Closed feiyuvl closed 1 year ago

feiyuvl commented 1 year ago

Very impressive work. Does the repo-level code conact improve humaneval result?

guoday commented 1 year ago

In our experiment, repo-level code would slightly hurt performance of benchmark. However, it will enhance long context modeling and repo-level completion.

feiyuvl commented 1 year ago

@guoday Thanx for your reply. Another question, how many epochs do you train on the 2T tokens dataset?

guoday commented 1 year ago

4-5 epochs

feiyuvl commented 1 year ago

So the total training tokens is about 10T? Amazing

guoday commented 1 year ago

No. The total data is about 400-500B. We train the model for 4-5 epochs, resulting 2T.

feiyuvl commented 1 year ago

This amount is equal to the starcoder dataset. Do you possibly resuse the stack dataset, and apply a more advanced data filter alogrithm, or do you download more code data than stack, and implment more stricted data cleaning algorithms?

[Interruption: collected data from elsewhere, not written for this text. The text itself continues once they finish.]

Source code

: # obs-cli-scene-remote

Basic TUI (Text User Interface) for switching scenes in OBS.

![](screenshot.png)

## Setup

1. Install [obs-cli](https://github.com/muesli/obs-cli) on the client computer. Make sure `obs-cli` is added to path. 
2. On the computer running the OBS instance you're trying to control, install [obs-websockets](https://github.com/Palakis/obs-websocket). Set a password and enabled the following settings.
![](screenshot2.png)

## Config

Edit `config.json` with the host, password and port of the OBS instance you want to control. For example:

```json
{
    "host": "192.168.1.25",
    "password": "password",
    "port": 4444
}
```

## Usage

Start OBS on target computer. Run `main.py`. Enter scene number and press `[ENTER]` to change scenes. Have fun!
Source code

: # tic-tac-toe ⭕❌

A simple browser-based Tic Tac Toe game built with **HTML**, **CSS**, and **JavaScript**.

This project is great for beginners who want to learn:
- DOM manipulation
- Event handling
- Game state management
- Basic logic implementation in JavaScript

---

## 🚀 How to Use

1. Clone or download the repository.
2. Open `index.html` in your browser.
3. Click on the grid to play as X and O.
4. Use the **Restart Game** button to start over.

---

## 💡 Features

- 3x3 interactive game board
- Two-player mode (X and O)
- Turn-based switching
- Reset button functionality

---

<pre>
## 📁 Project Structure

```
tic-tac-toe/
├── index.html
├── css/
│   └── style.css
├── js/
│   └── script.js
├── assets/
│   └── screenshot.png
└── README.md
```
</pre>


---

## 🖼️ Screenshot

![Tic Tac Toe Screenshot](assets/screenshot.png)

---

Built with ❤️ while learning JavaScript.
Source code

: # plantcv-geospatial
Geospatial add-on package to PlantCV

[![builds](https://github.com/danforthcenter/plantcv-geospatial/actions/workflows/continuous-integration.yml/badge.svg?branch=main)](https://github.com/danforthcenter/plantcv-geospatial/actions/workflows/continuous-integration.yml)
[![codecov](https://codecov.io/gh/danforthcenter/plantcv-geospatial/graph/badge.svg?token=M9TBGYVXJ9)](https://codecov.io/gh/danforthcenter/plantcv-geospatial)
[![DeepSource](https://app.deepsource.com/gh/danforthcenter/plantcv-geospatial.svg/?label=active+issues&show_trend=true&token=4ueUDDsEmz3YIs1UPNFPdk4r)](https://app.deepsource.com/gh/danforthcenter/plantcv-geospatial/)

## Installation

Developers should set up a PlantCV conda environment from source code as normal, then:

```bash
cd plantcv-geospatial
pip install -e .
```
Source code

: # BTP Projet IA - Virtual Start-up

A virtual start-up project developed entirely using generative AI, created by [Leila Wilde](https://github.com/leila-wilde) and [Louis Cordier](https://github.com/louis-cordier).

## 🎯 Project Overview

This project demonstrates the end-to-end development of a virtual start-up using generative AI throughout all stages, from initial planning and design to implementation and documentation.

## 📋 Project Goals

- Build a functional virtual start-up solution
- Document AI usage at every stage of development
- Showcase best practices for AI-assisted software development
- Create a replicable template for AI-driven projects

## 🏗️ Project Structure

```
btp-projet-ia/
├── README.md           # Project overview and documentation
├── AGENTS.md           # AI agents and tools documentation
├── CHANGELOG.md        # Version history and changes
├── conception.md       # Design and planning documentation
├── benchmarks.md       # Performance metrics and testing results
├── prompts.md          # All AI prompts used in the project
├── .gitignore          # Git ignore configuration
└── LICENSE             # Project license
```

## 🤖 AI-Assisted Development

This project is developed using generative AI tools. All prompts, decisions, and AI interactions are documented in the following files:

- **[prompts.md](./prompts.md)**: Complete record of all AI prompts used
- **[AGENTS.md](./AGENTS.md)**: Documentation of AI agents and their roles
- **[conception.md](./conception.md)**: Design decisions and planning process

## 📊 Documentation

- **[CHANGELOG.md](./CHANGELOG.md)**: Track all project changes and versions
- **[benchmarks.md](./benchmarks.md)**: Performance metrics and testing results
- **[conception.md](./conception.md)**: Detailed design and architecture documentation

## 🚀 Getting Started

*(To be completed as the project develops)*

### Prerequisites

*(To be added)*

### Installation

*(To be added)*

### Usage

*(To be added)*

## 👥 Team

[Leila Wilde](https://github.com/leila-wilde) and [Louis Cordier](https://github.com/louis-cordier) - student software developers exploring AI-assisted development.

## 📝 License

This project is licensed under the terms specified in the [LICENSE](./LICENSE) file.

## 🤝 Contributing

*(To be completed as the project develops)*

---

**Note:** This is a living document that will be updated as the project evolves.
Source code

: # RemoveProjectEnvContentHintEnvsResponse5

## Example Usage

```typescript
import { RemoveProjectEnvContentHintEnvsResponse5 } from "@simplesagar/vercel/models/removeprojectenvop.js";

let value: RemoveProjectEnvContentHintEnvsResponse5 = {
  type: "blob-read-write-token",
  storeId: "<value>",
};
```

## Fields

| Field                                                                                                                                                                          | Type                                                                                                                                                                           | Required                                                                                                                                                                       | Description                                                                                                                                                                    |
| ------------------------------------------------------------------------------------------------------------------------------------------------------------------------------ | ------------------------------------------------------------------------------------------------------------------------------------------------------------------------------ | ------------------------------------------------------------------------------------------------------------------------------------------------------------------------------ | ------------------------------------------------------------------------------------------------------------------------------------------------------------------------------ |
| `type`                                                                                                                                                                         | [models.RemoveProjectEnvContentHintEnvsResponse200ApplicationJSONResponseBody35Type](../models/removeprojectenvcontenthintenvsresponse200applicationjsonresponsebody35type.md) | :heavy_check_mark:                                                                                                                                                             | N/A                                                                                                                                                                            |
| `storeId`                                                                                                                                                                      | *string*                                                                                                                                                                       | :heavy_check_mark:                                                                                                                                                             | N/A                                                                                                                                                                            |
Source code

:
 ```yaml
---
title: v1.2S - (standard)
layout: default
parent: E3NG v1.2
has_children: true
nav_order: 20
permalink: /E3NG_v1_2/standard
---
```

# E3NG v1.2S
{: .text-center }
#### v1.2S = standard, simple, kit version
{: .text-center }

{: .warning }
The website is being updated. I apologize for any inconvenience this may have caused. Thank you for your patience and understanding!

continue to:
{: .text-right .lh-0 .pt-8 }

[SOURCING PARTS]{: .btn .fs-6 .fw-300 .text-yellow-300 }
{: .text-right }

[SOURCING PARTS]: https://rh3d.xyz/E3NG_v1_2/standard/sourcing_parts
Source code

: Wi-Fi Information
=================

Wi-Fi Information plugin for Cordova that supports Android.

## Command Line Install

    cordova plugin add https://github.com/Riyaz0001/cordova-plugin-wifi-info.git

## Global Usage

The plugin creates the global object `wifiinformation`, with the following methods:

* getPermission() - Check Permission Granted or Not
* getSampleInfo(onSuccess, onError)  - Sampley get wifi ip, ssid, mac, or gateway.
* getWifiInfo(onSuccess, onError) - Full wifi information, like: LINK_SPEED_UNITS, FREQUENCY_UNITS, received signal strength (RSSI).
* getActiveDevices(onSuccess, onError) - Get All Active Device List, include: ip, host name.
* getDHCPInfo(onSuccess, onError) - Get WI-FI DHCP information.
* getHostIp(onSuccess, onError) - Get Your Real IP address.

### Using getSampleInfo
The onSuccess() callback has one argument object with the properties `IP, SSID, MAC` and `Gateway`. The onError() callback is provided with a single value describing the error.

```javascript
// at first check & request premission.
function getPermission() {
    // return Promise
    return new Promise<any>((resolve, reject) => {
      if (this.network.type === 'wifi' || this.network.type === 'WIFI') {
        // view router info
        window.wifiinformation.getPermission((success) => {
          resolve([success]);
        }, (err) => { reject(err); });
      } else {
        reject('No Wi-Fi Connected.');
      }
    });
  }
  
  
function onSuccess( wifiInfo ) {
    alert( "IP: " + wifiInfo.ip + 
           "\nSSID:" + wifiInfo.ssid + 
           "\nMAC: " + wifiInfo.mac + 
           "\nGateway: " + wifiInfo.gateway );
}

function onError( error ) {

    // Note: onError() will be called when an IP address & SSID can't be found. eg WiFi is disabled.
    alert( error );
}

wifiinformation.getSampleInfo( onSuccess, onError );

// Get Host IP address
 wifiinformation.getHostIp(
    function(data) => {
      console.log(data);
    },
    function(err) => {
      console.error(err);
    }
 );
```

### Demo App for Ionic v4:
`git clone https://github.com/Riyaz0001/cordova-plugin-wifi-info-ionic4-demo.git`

feiyuvl commented 1 year ago

Deepseek use the repo-level files, so it can't resuse the stack dataset. Which is the key contrbution to this amazing improvment over starcoder, code quaility filtering, second pretraining or something else?

guoday commented 1 year ago

The primary contributions come from many aspects, including data collection, deduplication, filtering, the total number of tokens for pre-training, and the methods of pre-training. The optimization of each process is essential for enhancing the model. We will analyze this further in our later technical reports.

feiyuvl commented 1 year ago

Thank you, looking forward to your technical reports

wentinghome commented 3 months ago

Hey, thanks for the great work! can you share the script of dependency parsing and repo level dedup?